Task brief: Go through the data and report each line that holds the string "único".

(Saved data entries)
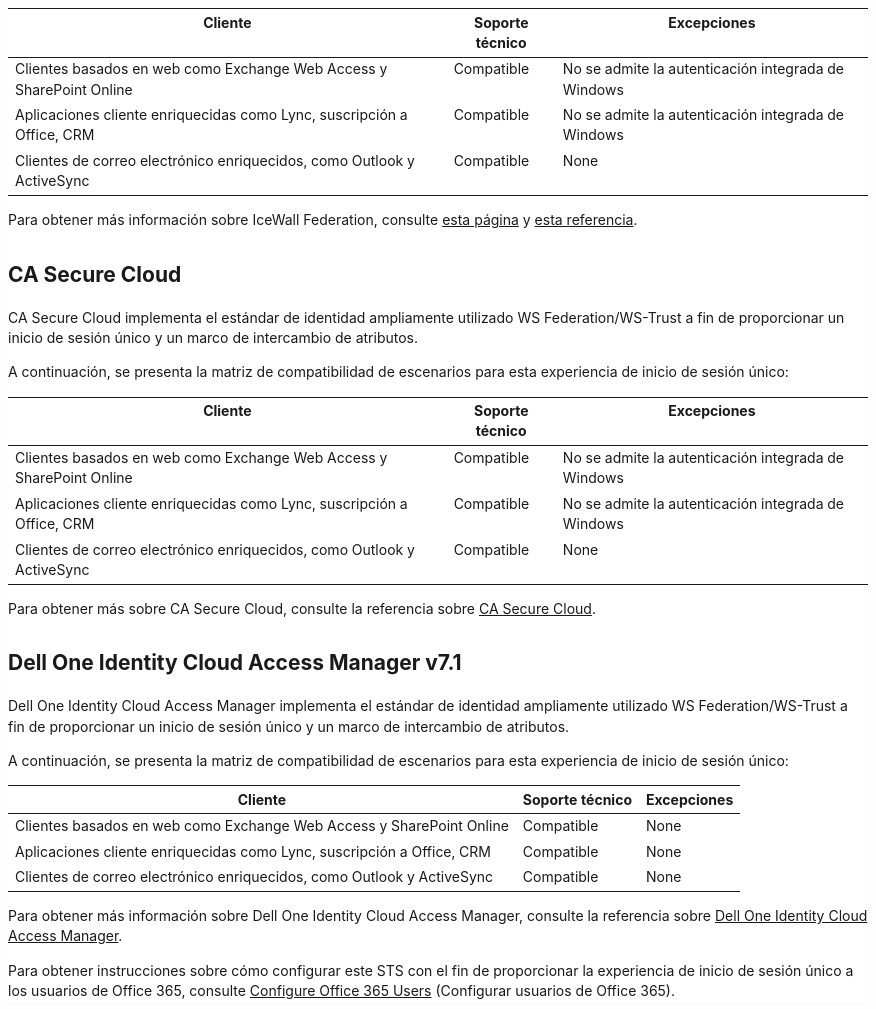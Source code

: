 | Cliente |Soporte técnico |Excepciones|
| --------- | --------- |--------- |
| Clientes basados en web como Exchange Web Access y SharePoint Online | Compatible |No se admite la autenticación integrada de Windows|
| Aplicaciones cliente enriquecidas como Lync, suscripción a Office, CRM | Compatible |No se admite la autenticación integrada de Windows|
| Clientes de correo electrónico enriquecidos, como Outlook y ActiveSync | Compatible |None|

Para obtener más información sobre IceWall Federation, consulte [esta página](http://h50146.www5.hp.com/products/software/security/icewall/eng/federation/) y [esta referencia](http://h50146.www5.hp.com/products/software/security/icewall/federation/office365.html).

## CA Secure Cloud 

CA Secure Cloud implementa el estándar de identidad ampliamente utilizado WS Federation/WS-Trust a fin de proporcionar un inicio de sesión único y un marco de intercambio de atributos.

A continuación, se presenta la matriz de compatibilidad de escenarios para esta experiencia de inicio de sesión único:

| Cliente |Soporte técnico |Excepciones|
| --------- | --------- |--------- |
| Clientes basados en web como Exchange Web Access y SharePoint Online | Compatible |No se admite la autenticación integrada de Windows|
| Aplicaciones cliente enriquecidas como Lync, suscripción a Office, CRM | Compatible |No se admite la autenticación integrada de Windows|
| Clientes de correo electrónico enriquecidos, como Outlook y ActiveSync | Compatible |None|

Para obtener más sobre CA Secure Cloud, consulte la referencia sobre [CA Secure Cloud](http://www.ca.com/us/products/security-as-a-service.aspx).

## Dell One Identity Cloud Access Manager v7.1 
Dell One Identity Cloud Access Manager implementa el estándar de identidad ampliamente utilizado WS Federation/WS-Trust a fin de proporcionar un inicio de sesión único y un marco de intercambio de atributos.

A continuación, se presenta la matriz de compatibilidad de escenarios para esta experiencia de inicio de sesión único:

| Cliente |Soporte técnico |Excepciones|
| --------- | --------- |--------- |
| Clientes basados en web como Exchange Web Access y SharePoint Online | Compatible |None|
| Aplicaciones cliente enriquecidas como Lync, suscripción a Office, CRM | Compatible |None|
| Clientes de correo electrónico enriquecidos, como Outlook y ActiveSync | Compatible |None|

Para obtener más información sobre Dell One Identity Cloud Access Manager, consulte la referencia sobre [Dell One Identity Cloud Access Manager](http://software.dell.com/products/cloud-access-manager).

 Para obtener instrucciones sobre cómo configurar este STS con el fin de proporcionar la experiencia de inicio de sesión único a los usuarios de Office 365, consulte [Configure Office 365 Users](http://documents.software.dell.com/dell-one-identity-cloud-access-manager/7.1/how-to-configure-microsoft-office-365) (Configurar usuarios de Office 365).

--

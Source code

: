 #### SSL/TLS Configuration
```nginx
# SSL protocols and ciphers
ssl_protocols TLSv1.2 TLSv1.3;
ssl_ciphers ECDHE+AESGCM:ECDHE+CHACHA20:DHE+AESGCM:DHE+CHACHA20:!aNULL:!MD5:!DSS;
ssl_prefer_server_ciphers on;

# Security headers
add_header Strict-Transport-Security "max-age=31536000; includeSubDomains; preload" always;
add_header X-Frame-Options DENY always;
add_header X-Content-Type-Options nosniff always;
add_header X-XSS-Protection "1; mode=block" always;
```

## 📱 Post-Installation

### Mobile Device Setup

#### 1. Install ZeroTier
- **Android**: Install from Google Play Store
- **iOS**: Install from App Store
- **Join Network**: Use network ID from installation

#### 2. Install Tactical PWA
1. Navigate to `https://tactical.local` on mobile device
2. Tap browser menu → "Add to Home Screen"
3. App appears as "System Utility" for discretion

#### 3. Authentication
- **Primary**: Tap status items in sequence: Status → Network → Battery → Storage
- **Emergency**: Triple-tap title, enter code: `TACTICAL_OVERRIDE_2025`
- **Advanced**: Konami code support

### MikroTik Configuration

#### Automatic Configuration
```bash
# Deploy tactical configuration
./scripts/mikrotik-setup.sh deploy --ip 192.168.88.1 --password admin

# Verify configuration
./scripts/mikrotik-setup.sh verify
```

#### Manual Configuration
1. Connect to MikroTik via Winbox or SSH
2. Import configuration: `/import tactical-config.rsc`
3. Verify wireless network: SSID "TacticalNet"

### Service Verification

Task answer:
CA Secure Cloud implementa el estándar de identidad ampliamente utilizado WS Federation/WS-Trust a fin de proporcionar un inicio de sesión único y un marco de intercambio de atributos.
A continuación, se presenta la matriz de compatibilidad de escenarios para esta experiencia de inicio de sesión único:
Dell One Identity Cloud Access Manager implementa el estándar de identidad ampliamente utilizado WS Federation/WS-Trust a fin de proporcionar un inicio de sesión único y un marco de intercambio de atributos.
A continuación, se presenta la matriz de compatibilidad de escenarios para esta experiencia de inicio de sesión único:
 Para obtener instrucciones sobre cómo configurar este STS con el fin de proporcionar la experiencia de inicio de sesión único a los usuarios de Office 365, consulte [Configure Office 365 Users](http://documents.software.dell.com/dell-one-identity-cloud-access-manager/7.1/how-to-configure-microsoft-office-365) (Configurar usuarios de Office 365).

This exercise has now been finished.